Mojtaba foi ferido nos ataques aéreos que mataram seu pai, Ali Khamenei, no primeiro dia da ofensiva americano-israelense contra o Irã, em 28 de fevereiro. Desde então, ele não voltou a aparecer em público, e as autoridades não divulgaram imagens nem gravações recentes de sua voz.
“A solução para os problemas da Umma [comunidade muçulmana] está na unidade de discurso, na amizade e na cooperação no caminho do bem”, declarou o aiatolá, em uma mensagem publicada na conta do líder supremo no Telegram por ocasião da Semana da Unidade Islâmica, que celebra o aniversário do profeta Maomé.
“Quem quer que seja, independentemente do cargo que ocupe, se fizer algo que provoque divisão entre os muçulmanos e crie conflitos dentro da comunidade muçulmana, consciente ou inconscientemente, voluntária ou involuntariamente, terá servido aos objetivos dos inimigos do islã”, acrescentou.
“Minha recomendação enfática e reiterada aos governantes dos países islâmicos, especialmente aos países da Ásia Ocidental e do Golfo, é: identifiquem seu verdadeiro inimigo, compreendam o plano dele e enfrentem-no”, disse Mojtaba.
A mensagem questionou se os palestinos teriam sido deixados “tão desamparados” caso os muçulmanos estivessem unidos.
Desde a Revolução Islâmica de 1979, as monarquias árabes do Golfo veem a ideologia revolucionária do Irã —incluindo sua retórica antimonárquica e sua influência regional— como uma ameaça a seus sistemas políticos.

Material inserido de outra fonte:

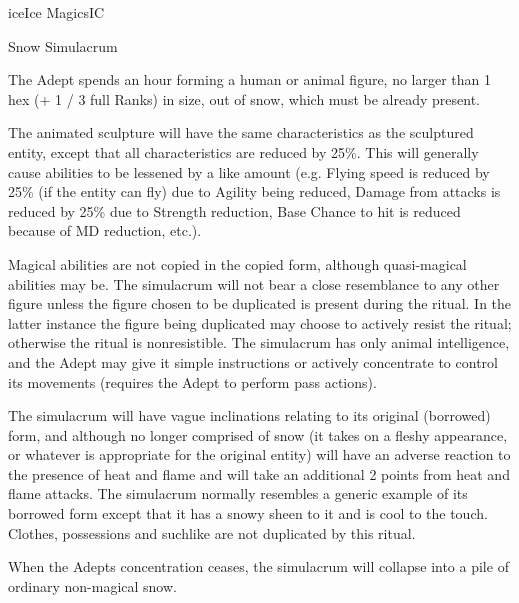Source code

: \begin{College}[1.5]{ice}{Ice Magics}{IC}
\begin{ritual}[R-1]{Snow Simulacrum}
\begin{effects}
The Adept spends an hour forming a human or animal figure, no larger
than 1 hex (+ 1 / 3 full Ranks) in size, out of snow, which must be
already present.

The animated sculpture will have the same characteristics as the
sculptured entity, except that all characteristics are reduced by
25\%. This will generally cause abilities to be lessened by a like
amount (e.g.  Flying speed is reduced by 25\% (if the entity can fly)
due to Agility being reduced, Damage from attacks is reduced by 25\%
due to Strength reduction, Base Chance to hit is reduced because of MD
reduction, etc.).

Magical abilities are not copied in the copied form, although
quasi-magical abilities may be. The simulacrum will not bear a close
resemblance to any other figure unless the figure chosen to be
duplicated is present during the ritual.  In the latter instance the
figure being duplicated may choose to actively resist the ritual;
otherwise the ritual is nonresistible.  The simulacrum has only animal
intelligence, and the Adept may give it simple instructions or
actively concentrate to control its movements (requires the Adept to
perform pass actions).

The simulacrum will have vague inclinations relating to its original
(borrowed) form, and although no longer comprised of snow (it takes on
a fleshy appearance, or whatever is appropriate for the original
entity) will have an adverse reaction to the presence of heat and
flame and will take an additional 2 points from heat and flame
attacks.  The simulacrum normally resembles a generic example of its
borrowed form except that it has a snowy sheen to it and is cool to
the touch.  Clothes, possessions and suchlike are not duplicated by
this ritual.

When the Adepts concentration ceases, the simulacrum will collapse
into a pile of ordinary non-magical snow.
\end{effects}
\end{ritual}



\end{College}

Em resposta à ofensiva militar dos EUA e Israel, o Irã atacou instalações americanas em países aliados de Washington na região, como Arábia Saudita, Emirados Árabes Unidos, Jordânia, Kuwait, Qatar e Bahrein.
O líder supremo, que tem a palavra final sobre as principais decisões políticas do Irã, voltou a pedir aos dirigentes e ao povo iraniano que deixem de lado suas diferenças e se unam na luta contra os inimigos declarados do país. Além disso, ressaltou que não se deve permitir “de forma alguma que surjam divergências” entre o povo iraniano.

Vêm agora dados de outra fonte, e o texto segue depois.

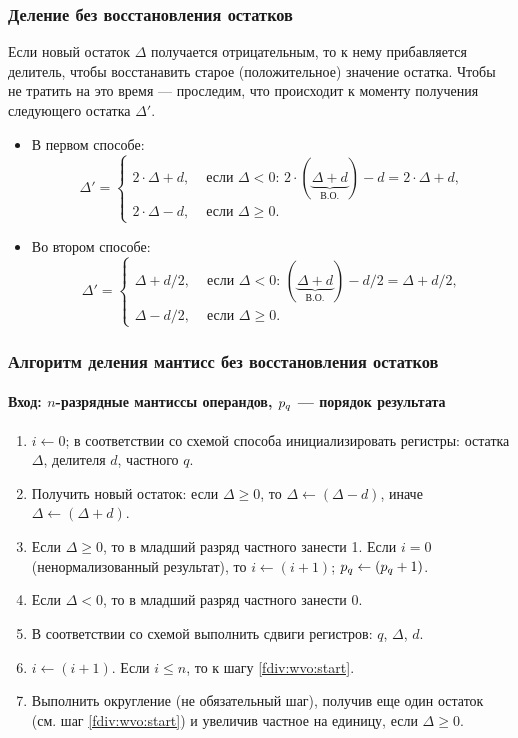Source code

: \begin{frame}
    \frametitle{Деление без восстановления остатков}

    Если новый остаток $\Delta$ получается отрицательным, то к нему прибавляется делитель, чтобы восстанавить старое (положительное) значение остатка. Чтобы не тратить на это время --- проследим, что происходит к моменту получения следующего остатка $\Delta'$.
    
    \begin{itemize}
        \item В первом способе: 
        \[
            \Delta' = 
                \begin{cases}
                    2\cdot\Delta + d, & \text{ если $\Delta<0$: $2\cdot(\underbrace{\Delta + d}_\text{В.О.}) - d = 2\cdot\Delta + d$,}\\
                    2\cdot\Delta - d, & \text{ если $\Delta\ge 0$.}
                \end{cases}
        \]
        \item Во втором способе:
        \[
            \Delta' = 
                \begin{cases}
                    \Delta + d/2, & \text{ если $\Delta<0$: $(\underbrace{\Delta + d}_\text{В.О.}) - d/2 = \Delta + d/2$,}\\
                    \Delta - d/2, & \text{ если $\Delta\ge 0$.}
                \end{cases}
        \]
    \end{itemize}
\end{frame}

\begin{frame}
    \frametitle{Алгоритм деления мантисс без восстановления остатков}
    \framesubtitle{Вход: $n$-разрядные мантиссы операндов, $p_{q}$ --- порядок результата}
    
    \begin{enumerate}
        \item $i\gets 0$; в соответствии со схемой способа инициализировать регистры: остатка $\Delta$, делителя $d$, частного $q$.
        \item\label{fdiv:wvo:start} Получить новый остаток: если $\Delta\ge 0$, то $\Delta\gets(\Delta - d)$, иначе $\Delta\gets(\Delta + d)$.
        \item Если $\Delta \ge 0$, то в младший разряд частного занести 1. Если $i=0$ (ненормализованный результат), то $i\gets(i + 1)$; $p_{q}\gets(p_{q} + 1)$.
        \item Если $\Delta < 0$, то в младший разряд частного занести 0.
        \item В соответствии со схемой выполнить сдвиги регистров: $q$, $\Delta$, $d$.
        \item $i\gets (i + 1)$. Если $i\le n$, то к шагу \ref{fdiv:wvo:start}.
        \item Выполнить округление (не обязательный шаг), получив еще один остаток (см. шаг \ref{fdiv:wvo:start}) и увеличив частное на единицу, если $\Delta\ge 0$.
    \end{enumerate}
\end{frame}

Na sexta-feira (28), Mojtaba havia afirmado que “cometer qualquer ato que prejudique a coesão social é proibido”. Também defendeu a desdolarização gradual da economia iraniana e o fortalecimento da produção para reativar a economia, após meses de bloqueio naval americano e décadas de sanções internacionais.

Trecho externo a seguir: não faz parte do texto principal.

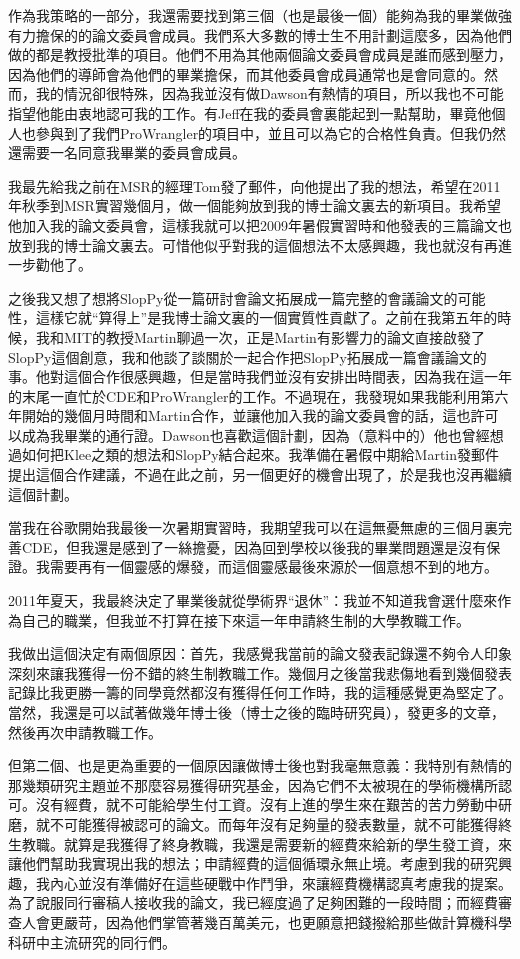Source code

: \documentclass[12pt,UTF8,nofonts]{book}
\begin{document}
作為我策略的一部分，我還需要找到第三個（也是最後一個）能夠為我的畢業做強有力擔保的的論文委員會成員。我們系大多數的博士生不用計劃這麼多，因為他們做的都是教授批準的項目。他們不用為其他兩個論文委員會成員是誰而感到壓力，因為他們的導師會為他們的畢業擔保，而其他委員會成員通常也是會同意的。然而，我的情況卻很特殊，因為我並沒有做Dawson有熱情的項目，所以我也不可能指望他能由衷地認可我的工作。有Jeff在我的委員會裏能起到一點幫助，畢竟他個人也參與到了我們ProWrangler的項目中，並且可以為它的合格性負責。但我仍然還需要一名同意我畢業的委員會成員。

我最先給我之前在MSR的經理Tom發了郵件，向他提出了我的想法，希望在2011年秋季到MSR實習幾個月，做一個能夠放到我的博士論文裏去的新項目。我希望他加入我的論文委員會，這樣我就可以把2009年暑假實習時和他發表的三篇論文也放到我的博士論文裏去。可惜他似乎對我的這個想法不太感興趣，我也就沒有再進一步勸他了。

之後我又想了想將SlopPy從一篇研討會論文拓展成一篇完整的會議論文的可能性，這樣它就“算得上”是我博士論文裏的一個實質性貢獻了。之前在我第五年的時候，我和MIT的教授Martin聊過一次，正是Martin有影響力的論文直接啟發了SlopPy這個創意，我和他談了談關於一起合作把SlopPy拓展成一篇會議論文的事。他對這個合作很感興趣，但是當時我們並沒有安排出時間表，因為我在這一年的末尾一直忙於CDE和ProWrangler的工作。不過現在，我發現如果我能利用第六年開始的幾個月時間和Martin合作，並讓他加入我的論文委員會的話，這也許可以成為我畢業的通行證。Dawson也喜歡這個計劃，因為（意料中的）他也曾經想過如何把Klee之類的想法和SlopPy結合起來。我準備在暑假中期給Martin發郵件提出這個合作建議，不過在此之前，另一個更好的機會出現了，於是我也沒再繼續這個計劃。

當我在谷歌開始我最後一次暑期實習時，我期望我可以在這無憂無慮的三個月裏完善CDE，但我還是感到了一絲擔憂，因為回到學校以後我的畢業問題還是沒有保證。我需要再有一個靈感的爆發，而這個靈感最後來源於一個意想不到的地方。

\breakline

2011年夏天，我最終決定了畢業後就從學術界“退休”：我並不知道我會選什麼來作為自己的職業，但我並不打算在接下來這一年申請終生制的大學教職工作。

我做出這個決定有兩個原因：首先，我感覺我當前的論文發表記錄還不夠令人印象深刻來讓我獲得一份不錯的終生制教職工作。幾個月之後當我悲傷地看到幾個發表記錄比我更勝一籌的同學竟然都沒有獲得任何工作時，我的這種感覺更為堅定了。當然，我還是可以試著做幾年博士後（博士之後的臨時研究員），發更多的文章，然後再次申請教職工作。

但第二個、也是更為重要的一個原因讓做博士後也對我毫無意義：我特別有熱情的那幾類研究主題並不那麼容易獲得研究基金，因為它們不太被現在的學術機構所認可。沒有經費，就不可能給學生付工資。沒有上進的學生來在艱苦的苦力勞動中研磨，就不可能獲得被認可的論文。而每年沒有足夠量的發表數量，就不可能獲得終生教職。就算是我獲得了終身教職，我還是需要新的經費來給新的學生發工資，來讓他們幫助我實現出我的想法；申請經費的這個循環永無止境。考慮到我的研究興趣，我內心並沒有準備好在這些硬戰中作鬥爭，來讓經費機構認真考慮我的提案。為了說服同行審稿人接收我的論文，我已經度過了足夠困難的一段時間；而經費審查人會更嚴苛，因為他們掌管著幾百萬美元，也更願意把錢撥給那些做計算機科學科研中主流研究的同行們。
\end{document}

Segundo fontes do círculo íntimo de Mojtaba ouvidas pela agência Reuters, seu rosto foi desfigurado no ataque aéreo de 28 de fevereiro, e ele sofreu lesões signficativas em ao menos uma das pernas.
A ausência pública de Mojtaba e a ascensão de figuras veteranas da Guarda Revolucionária Iraniana a cargos de poder alimentaram especulações de que ele esteja morto, debilitado ou que não exerça plenamente as funções de líder supremo.
Na quarta-feira (26), o presidente dos Estados Unidos, Donald Trump, afirmou acreditar que Mojtaba continua vivo. “Não acho que ele esteja morto. Ele ficou gravemente ferido. O lado esquerdo do corpo, o braço, a perna, tudo. Ele ficou gravemente ferido. Mas não acho que esteja morto”, disse.